Plain-text document sources:
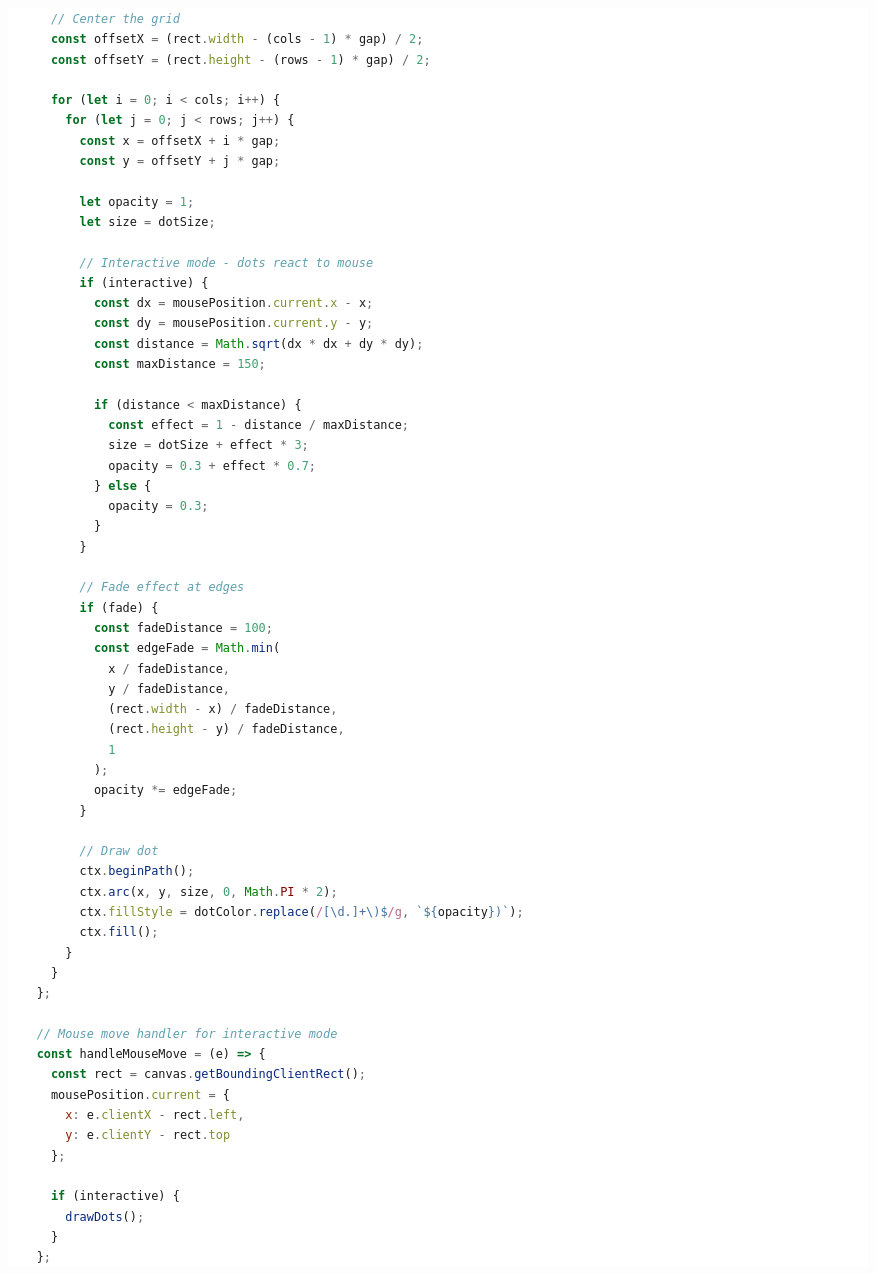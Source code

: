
 ```jsx
      // Center the grid
      const offsetX = (rect.width - (cols - 1) * gap) / 2;
      const offsetY = (rect.height - (rows - 1) * gap) / 2;

      for (let i = 0; i < cols; i++) {
        for (let j = 0; j < rows; j++) {
          const x = offsetX + i * gap;
          const y = offsetY + j * gap;
          
          let opacity = 1;
          let size = dotSize;

          // Interactive mode - dots react to mouse
          if (interactive) {
            const dx = mousePosition.current.x - x;
            const dy = mousePosition.current.y - y;
            const distance = Math.sqrt(dx * dx + dy * dy);
            const maxDistance = 150;
            
            if (distance < maxDistance) {
              const effect = 1 - distance / maxDistance;
              size = dotSize + effect * 3;
              opacity = 0.3 + effect * 0.7;
            } else {
              opacity = 0.3;
            }
          }

          // Fade effect at edges
          if (fade) {
            const fadeDistance = 100;
            const edgeFade = Math.min(
              x / fadeDistance,
              y / fadeDistance,
              (rect.width - x) / fadeDistance,
              (rect.height - y) / fadeDistance,
              1
            );
            opacity *= edgeFade;
          }

          // Draw dot
          ctx.beginPath();
          ctx.arc(x, y, size, 0, Math.PI * 2);
          ctx.fillStyle = dotColor.replace(/[\d.]+\)$/g, `${opacity})`);
          ctx.fill();
        }
      }
    };

    // Mouse move handler for interactive mode
    const handleMouseMove = (e) => {
      const rect = canvas.getBoundingClientRect();
      mousePosition.current = {
        x: e.clientX - rect.left,
        y: e.clientY - rect.top
      };
      
      if (interactive) {
        drawDots();
      }
    };

```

THE PROBLEM: Report every line in the data above in which the word "mode" appears.

EXERCISE RESULT:
          // Interactive mode - dots react to mouse
    // Mouse move handler for interactive mode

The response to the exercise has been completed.